[Problem requirements] Below is a block of records; repeat each one exactly.

[Task inputs]
━━━━━━━━━━
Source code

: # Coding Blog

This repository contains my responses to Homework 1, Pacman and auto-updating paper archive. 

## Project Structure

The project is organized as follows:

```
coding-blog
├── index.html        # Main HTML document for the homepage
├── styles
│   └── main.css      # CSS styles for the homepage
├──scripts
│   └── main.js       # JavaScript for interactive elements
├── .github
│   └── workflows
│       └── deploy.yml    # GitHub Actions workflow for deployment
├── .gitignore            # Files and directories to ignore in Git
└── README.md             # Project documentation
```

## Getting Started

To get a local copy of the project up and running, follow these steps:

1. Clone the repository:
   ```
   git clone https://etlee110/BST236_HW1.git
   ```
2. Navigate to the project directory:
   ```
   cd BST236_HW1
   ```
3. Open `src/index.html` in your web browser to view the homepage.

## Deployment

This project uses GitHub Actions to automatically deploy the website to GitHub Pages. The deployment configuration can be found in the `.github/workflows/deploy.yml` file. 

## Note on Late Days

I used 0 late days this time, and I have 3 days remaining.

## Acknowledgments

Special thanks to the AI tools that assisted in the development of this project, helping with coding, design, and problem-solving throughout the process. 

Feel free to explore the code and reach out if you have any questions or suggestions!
━━━━━━━━━━
[Answer to this exercise]
Source code

: # Coding Blog

This repository contains my responses to Homework 1, Pacman and auto-updating paper archive. 

## Project Structure

The project is organized as follows:

```
coding-blog
├── index.html        # Main HTML document for the homepage
├── styles
│   └── main.css      # CSS styles for the homepage
├──scripts
│   └── main.js       # JavaScript for interactive elements
├── .github
│   └── workflows
│       └── deploy.yml    # GitHub Actions workflow for deployment
├── .gitignore            # Files and directories to ignore in Git
└── README.md             # Project documentation
```

## Getting Started

To get a local copy of the project up and running, follow these steps:

1. Clone the repository:
   ```
   git clone https://etlee110/BST236_HW1.git
   ```
2. Navigate to the project directory:
   ```
   cd BST236_HW1
   ```
3. Open `src/index.html` in your web browser to view the homepage.

## Deployment

This project uses GitHub Actions to automatically deploy the website to GitHub Pages. The deployment configuration can be found in the `.github/workflows/deploy.yml` file. 

## Note on Late Days

I used 0 late days this time, and I have 3 days remaining.

## Acknowledgments

Special thanks to the AI tools that assisted in the development of this project, helping with coding, design, and problem-solving throughout the process. 

Feel free to explore the code and reach out if you have any questions or suggestions!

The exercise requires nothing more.